Teaching children about God: A book for the Life Syllabus ~The LMLD Library Project


Cavalletti

 

 

 

Title: The Religious Potential of the Child

Author: Sophia Cavalletti

File Under: Education; Life Syllabus

 

The Life Syllabus, as you will remember, is a list of books requested by a reader that a young mother might delve into while her children are young enough — before her duties become overwhelming.

It’s a list I’ve started of books that helped me when I was young. But it also includes some books I wish I had known about at the time. I feel like I flailed in the wasteland, my inchoate ideas neither confirmed nor denied by wiser heads. Especially when it comes to teaching about faith, I wish I had known about this book.

A reader emailed to ask me about the Atrium, which is short for Catechesis of the Good Shepherd, a Montessori-style religious education program I adverted to earlier. She had visited the CGS website and wondered how to implement the ideas at home, and that’s a good question. Like Montessori schools in general, the Atrium is too involved and too space consuming for the home.

Yet, the idea behind the Atrium is exactly what the parents need to understand their irreplaceable role in transmitting the faith to the child.
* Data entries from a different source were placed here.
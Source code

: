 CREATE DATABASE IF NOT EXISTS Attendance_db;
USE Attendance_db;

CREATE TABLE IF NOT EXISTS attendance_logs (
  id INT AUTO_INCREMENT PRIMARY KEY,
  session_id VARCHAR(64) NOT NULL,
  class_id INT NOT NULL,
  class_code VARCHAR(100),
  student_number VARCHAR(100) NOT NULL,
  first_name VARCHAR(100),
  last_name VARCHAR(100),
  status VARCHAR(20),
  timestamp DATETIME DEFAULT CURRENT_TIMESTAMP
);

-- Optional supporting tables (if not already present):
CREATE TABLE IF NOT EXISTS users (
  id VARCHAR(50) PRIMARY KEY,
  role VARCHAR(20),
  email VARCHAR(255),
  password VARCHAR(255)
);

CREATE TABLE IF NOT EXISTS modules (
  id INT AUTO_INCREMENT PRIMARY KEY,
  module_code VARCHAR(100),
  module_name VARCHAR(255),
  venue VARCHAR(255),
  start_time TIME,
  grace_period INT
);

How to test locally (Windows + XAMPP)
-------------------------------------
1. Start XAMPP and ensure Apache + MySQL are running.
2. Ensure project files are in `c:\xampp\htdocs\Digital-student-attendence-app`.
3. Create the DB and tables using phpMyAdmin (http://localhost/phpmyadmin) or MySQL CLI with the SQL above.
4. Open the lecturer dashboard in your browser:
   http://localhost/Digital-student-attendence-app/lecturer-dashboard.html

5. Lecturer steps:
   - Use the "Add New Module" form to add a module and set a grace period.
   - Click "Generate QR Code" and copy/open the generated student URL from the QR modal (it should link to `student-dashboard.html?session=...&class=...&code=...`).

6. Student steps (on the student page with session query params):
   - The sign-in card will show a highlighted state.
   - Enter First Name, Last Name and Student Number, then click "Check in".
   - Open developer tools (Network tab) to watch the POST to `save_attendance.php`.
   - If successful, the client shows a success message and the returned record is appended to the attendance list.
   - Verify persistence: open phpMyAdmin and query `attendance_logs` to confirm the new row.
I strongly suggest reading this book, The Religious Potential of the Child, before plunging into — or panicking over your inability to plunge into —  this structured program. Or just while you are sorting out different ideas about how to teach religion to your child. If you are blessed to live near an Atrium, reading this book might help you to realize that you don’t need the whole set-up to live the principles.
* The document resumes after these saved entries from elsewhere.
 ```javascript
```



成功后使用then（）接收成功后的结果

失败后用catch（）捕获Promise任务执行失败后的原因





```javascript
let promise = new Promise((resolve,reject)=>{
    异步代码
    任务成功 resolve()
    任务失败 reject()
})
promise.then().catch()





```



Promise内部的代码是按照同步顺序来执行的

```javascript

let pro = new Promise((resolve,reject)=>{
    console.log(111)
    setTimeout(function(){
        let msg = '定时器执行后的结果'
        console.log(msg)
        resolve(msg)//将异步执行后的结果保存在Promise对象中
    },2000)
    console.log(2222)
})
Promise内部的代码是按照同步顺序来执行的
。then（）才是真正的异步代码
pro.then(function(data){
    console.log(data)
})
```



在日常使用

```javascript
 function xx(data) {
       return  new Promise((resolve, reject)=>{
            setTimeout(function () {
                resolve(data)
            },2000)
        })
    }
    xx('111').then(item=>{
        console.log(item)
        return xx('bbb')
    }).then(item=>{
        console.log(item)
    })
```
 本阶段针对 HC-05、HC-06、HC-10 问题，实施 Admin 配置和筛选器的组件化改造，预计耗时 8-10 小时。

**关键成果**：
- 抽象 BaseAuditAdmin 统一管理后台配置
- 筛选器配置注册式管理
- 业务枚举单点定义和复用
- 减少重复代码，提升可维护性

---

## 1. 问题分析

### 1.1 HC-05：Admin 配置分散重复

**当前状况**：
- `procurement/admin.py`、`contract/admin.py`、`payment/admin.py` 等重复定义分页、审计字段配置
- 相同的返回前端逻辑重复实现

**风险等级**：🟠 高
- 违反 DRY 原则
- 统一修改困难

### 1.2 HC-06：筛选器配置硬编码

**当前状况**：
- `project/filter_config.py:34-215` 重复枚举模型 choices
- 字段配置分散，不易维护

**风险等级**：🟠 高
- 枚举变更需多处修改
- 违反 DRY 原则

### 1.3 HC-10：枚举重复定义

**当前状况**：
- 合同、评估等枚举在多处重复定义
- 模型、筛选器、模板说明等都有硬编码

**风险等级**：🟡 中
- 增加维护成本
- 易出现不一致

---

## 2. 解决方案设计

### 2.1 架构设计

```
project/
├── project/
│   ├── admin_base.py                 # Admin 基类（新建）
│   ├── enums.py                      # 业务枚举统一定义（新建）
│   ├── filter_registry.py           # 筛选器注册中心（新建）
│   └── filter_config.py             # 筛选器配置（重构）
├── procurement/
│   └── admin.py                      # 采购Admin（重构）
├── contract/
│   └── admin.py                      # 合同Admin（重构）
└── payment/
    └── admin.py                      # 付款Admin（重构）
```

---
Each home is unique. Some people’s style is suited to Montessori (and I might argue that they could consider loosening up a bit), and some people’s style is not (and I might suggest figuring out some way to incorporate the main principles without worrying about the particulars). But the insights Cavalletti offers will help no matter what. This book is really just the thought behind the program. Cavalletti muses on how a child learns about God and about his faith.

The most important point she makes is to distinguish the way we learn about most things from the way we learn about God. The former way is to start with what we know and move outward and inward to what we don’t know. That’s why it’s faulty pedagogy, for instance, to plunge into the study of the cell before you have observed animals and plants and man — and stones and water and the sun.
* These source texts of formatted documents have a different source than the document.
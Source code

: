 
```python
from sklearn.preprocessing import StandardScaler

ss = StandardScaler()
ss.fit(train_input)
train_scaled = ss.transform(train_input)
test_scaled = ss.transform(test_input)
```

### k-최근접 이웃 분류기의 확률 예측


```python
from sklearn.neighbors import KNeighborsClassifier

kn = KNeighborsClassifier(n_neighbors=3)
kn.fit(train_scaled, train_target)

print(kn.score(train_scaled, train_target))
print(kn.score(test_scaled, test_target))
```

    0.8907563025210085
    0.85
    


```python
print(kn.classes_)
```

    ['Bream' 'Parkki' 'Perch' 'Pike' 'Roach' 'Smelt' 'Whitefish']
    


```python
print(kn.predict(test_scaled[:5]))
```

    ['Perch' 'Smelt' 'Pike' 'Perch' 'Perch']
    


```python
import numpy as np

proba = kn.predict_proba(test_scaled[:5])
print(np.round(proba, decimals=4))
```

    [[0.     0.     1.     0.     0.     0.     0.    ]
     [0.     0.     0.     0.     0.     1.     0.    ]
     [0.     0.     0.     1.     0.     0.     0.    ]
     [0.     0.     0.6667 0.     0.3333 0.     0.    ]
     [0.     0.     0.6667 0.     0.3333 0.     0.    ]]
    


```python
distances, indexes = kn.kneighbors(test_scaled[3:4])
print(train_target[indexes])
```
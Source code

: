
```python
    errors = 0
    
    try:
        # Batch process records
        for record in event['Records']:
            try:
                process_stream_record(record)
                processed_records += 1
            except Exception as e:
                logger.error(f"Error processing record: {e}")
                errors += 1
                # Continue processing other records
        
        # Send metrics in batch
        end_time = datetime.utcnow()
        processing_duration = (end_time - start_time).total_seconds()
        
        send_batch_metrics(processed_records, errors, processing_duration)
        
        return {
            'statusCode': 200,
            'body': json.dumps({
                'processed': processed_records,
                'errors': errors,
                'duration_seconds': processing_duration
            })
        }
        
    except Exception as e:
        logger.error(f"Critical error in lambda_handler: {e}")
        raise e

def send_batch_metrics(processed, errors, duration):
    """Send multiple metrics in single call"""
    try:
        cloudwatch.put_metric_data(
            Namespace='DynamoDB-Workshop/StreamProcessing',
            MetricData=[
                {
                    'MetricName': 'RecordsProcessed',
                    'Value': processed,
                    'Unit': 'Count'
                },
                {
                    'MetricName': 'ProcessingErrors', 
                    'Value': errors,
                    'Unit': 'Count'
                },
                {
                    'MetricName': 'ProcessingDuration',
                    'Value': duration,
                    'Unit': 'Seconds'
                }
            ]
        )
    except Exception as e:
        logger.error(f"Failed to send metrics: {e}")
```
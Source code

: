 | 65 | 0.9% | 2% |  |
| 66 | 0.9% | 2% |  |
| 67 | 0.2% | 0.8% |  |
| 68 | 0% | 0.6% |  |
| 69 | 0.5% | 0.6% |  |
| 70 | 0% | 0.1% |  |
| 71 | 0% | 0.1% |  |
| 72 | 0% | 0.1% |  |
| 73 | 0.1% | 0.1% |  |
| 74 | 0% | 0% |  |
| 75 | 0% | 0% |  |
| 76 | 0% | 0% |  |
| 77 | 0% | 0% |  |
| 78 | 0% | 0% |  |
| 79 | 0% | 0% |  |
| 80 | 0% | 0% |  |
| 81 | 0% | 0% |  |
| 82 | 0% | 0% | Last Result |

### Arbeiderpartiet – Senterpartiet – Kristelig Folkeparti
But if we look at how Jesus taught about the faith, we see a difference. He started with the things we know, true — a mustard seed, a woman who loses a coin, and, pre-eminently, a lost sheep — but we do not have to know more about those things than we already know in order to listen to Him.  And he immediately moves to repentance, forgiveness, trust, sin, salvation…

Cavalletti urges us to stop explaining things to children, interposing ourselves between the Word and the child. She advocates a particular sort of presentation of the Word (especially the parables, Jesus’ own curriculum) which allows the child to absorb what’s read to him, speak about it if he wishes, and “work” (what we would think of as play, Montessori calls the child’s “work”) with simple materials to make it his own.

I think that if you read this book, you will begin to understand what will work best at home. Your home doesn’t have to resemble a classroom. I lean against, honestly. But the elements of the Atrium — the prayer table, the candle, living the Liturgical Year, reading Scripture, not rushing anything — these are part of life in a family as it should be lived, without anxiety.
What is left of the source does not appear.